Ironi Pembaharuan

Bagikan artikel ini

Nurman Diah, Wartawan Senior

Revolusi. Coup d’état. Perang. Reformasi. Apa pun namanya. Semua dilakukan untuk perubahan. Mengganti era yang usang, dinasti korup yang terlalu lama berkuasa. Ideologi yang tak kunjung membawa hasil.

Semua membawa janji pembaharuan bagi kehidupan berbangsa dan bernegara. Dimulainya bab baru sejarah bagi negara di mana kejadian itu berlangsung.Harapan lahirnya kehidupan yang lebih baik bagi rakyat.

Langkah awal,biasa dimulai dengan meletakkan landasan baru tatanan negara. Pemerintahan baru yang diisi oleh para elit baru pula. Lahirnya konstitusi baru yang menjamin kebebasan individual dan hak haknya. Mencoret dan membuang ke keranjang sampah semua yang membungkus pasal pasal kedaulatan rakyat dengan prakondisi.

Lazim karenanya pasal pasal konstitusi baru mengisyaratkan tegaknya demokrasi. Dipilihnya pemerintah oleh rakyat dari rakyat untuk rakyat melalui pilihan terhadap partai atau individu yang memimpin pemerintahan.Adanya pemilahan kekuasaan- “the separation of power” dan dijaminnya institusi pers yang bebas. Tiada lagi ruang untuk kekuasaan absolut.
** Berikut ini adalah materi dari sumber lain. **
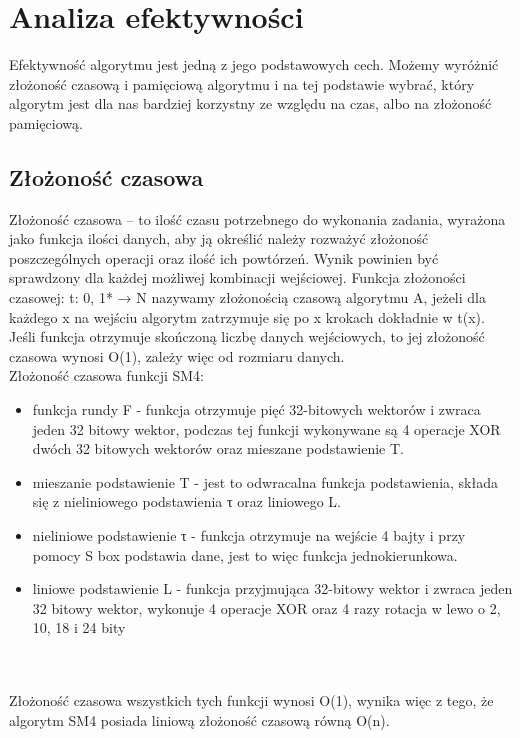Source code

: \section{Analiza efektywności}

Efektywność algorytmu jest jedną z jego podstawowych cech. Możemy wyróżnić złożoność czasową i pamięciową algorytmu i na tej podstawie wybrać, który algorytm jest dla nas bardziej korzystny ze względu na czas, albo na złożoność pamięciową.\\

\subsection{ Złożoność czasowa}
Złożoność czasowa – to ilość czasu potrzebnego do wykonania zadania, wyrażona jako funkcja ilości danych, aby ją określić należy rozważyć złożoność poszczególnych operacji oraz ilość ich powtórzeń. Wynik powinien być sprawdzony dla każdej możliwej kombinacji wejściowej. Funkcja złożoności czasowej: t: {0, 1}* → N nazywamy złożonością czasową algorytmu A, jeżeli dla każdego x na wejściu algorytm zatrzymuje się po x krokach dokładnie w t(x). Jeśli funkcja otrzymuje skończoną liczbę danych wejściowych, to jej złożoność czasowa wynosi O(1), zależy więc od rozmiaru danych.\\

Złożoność czasowa funkcji SM4:
\begin{itemize}
    \item funkcja rundy F -  funkcja otrzymuje pięć 32-bitowych wektorów i zwraca jeden 32 bitowy wektor, podczas tej funkcji wykonywane są 4 operacje XOR dwóch 32 bitowych wektorów oraz mieszane podstawienie T.
    \item mieszanie podstawienie T - jest to odwracalna funkcja podstawienia, składa się z nieliniowego podstawienia τ oraz liniowego L.
    \item nieliniowe podstawienie τ - funkcja otrzymuje na wejście 4 bajty i przy pomocy S box podstawia dane, jest to więc funkcja jednokierunkowa.
    \item liniowe podstawienie L - funkcja przyjmująca 32-bitowy wektor i zwraca jeden 32 bitowy wektor, wykonuje 4 operacje XOR oraz 4 razy rotacja w lewo o 2, 10, 18 i 24 bity\\

\end{itemize}\\\\

Złożoność czasowa wszystkich tych funkcji wynosi O(1), wynika więc z tego, że algorytm SM4 posiada liniową złożoność czasową równą O(n).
Demokrasi lahir dan besar di Barat. Juga atas dasar ketidak puasan terhadap kekuasaan mutlak dinasti feudal bangsawan yang didukung saudagar-saudagar pemodal yang diberi monopoli untuk bidang usahanya. Dengan demokrasi tiada lagi kemungkinan kekuasaan bisa di satu tangan, apa lagi turun temurun.

Dari konsep yang simplistis ini diharapkan rakyat bisa mengisi harapannya mensejahterakan diri dengan memilih individual atau partai yang bisa mewakili aspirasinya. Setidaknya jika harapan itu tak kunjung berwujud, rakyat dipersilahkan untuk mengganti pilihannya kelak pada pemilihan umum mendatang yang pasti harus dilakukan secara periodik. Tiada lagi penjara menunggu mereka.

Begitu indah bunyinya. Tidak selalu begitu bentuk aslinya. Demokrasi-Barat-banyak disalah tafsirkan. Kebebasan menjadi absolut apalagi jika dilakukan berramai ramai. Ini namanya demokrasi “by the mob“. Anarki . Kini tontonan sehari hari.

Law enforcement” hampir tidak berlaku umum. Kecuali ada uang. Padahal ini salah satu sendi utama demokrasi. Keadilan hanya tersedia bagi yang punya uang.

Konsep pemilahan kekuasaan diartikan sebagai bagi bagi kekuasaan. Judikatip, legislatip, eksekutip jalan sendiri sendiri. Masing-masing buka jendela setoran. Korupsi meraja lela bak virus influenza. Satu kena menyambar semua. Fungsi “check and balances” macet total.

Demokrasi Barat mahal, hanya yang berduit bisa ikut main. Uang membeli kekuasaan. Serupa dengan ketika dinasti bangsawan dulu yang berkuasa absolut. Para saudagar pemodal tetap pemegang kendali sebenarnya. Hanya saja, mereka kini meminjam nama rakyat untuk menempatkan bonekanya. Seperti biasa, ada demokrasi atau tidak, kaum elit yang akan pasti mendapat porsi kue yang lebih besar. Rakyat kebagian bungkusnya saja.

Ini lah ironi pembaharuan. Yang diinginkan suatu yang baru, yang didapat barang lama dengan bungkus baru. Serupa tapi tidak sama. Hanya yang pandir yang tak dapat membedakan. Kasihan.